### [Task brief]
Examine each line of the data. Copy the line if it includes the word "extensions".

[Stored records]
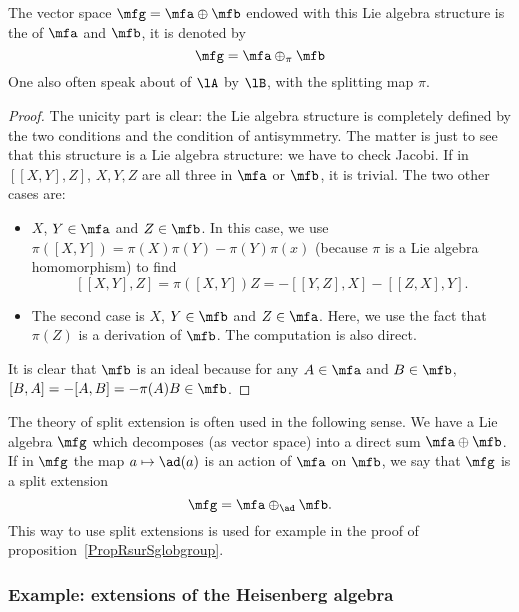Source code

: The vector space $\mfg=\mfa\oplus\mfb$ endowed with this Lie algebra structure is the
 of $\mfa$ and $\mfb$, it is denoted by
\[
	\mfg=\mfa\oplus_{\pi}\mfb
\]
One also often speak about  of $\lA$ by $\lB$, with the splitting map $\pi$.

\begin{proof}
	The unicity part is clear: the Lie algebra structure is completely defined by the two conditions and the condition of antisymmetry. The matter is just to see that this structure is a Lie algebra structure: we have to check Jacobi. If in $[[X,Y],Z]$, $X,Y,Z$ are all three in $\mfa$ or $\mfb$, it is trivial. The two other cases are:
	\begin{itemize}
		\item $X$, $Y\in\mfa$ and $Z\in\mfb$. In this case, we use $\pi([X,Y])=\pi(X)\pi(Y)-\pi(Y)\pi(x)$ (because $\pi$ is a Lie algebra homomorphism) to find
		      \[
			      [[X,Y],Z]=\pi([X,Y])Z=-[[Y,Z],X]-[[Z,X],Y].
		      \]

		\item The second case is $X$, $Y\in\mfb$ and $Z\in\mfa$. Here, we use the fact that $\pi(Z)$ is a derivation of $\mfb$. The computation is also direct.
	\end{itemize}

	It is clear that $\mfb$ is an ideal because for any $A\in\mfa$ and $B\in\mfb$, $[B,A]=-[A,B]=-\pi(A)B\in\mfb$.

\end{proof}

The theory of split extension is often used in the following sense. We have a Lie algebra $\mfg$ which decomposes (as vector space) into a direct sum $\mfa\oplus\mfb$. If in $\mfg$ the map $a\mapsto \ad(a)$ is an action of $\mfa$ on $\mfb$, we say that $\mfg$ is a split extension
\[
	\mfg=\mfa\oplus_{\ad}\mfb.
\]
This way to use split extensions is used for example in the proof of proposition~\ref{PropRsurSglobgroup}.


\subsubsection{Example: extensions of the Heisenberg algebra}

* * *

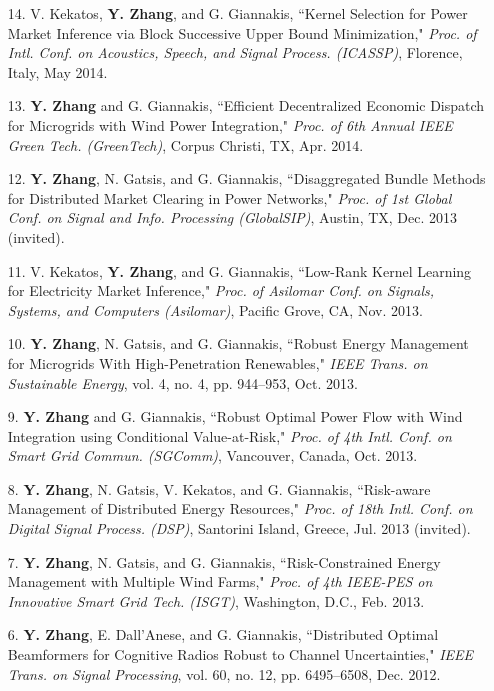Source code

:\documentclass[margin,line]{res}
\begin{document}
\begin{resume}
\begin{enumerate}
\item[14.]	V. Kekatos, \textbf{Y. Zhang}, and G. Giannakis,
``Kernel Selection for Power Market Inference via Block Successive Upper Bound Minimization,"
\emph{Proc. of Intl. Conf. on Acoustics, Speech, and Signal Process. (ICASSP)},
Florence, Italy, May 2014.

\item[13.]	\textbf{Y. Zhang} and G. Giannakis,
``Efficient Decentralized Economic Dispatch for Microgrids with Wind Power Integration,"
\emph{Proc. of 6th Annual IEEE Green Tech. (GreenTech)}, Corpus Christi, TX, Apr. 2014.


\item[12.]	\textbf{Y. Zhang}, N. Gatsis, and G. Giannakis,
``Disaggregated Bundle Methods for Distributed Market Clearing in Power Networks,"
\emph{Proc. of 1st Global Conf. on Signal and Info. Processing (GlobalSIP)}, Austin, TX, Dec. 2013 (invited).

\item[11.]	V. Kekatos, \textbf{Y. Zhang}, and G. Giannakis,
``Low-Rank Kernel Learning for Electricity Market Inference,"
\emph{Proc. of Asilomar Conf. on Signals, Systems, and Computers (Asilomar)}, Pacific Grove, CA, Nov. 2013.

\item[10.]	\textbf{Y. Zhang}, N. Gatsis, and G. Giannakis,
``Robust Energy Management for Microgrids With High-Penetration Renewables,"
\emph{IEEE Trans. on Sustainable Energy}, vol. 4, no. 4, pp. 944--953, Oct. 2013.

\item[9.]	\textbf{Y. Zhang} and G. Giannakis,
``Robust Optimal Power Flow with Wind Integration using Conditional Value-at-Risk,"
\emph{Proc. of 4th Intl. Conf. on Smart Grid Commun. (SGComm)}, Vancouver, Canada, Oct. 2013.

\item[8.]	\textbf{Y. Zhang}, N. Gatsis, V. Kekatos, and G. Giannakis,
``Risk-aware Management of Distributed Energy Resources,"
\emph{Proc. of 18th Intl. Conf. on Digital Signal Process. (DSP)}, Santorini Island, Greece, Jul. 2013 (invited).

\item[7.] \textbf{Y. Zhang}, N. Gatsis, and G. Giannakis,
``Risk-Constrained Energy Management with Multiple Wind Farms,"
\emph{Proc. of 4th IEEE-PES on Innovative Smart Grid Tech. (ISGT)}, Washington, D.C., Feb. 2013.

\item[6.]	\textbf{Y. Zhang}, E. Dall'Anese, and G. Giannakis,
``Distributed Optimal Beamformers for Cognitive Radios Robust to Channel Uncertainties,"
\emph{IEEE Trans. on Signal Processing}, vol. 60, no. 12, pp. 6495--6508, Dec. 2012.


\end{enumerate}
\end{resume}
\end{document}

### [Your response]
This way to use split extensions is used for example in the proof of proposition~\ref{PropRsurSglobgroup}.
\subsubsection{Example: extensions of the Heisenberg algebra}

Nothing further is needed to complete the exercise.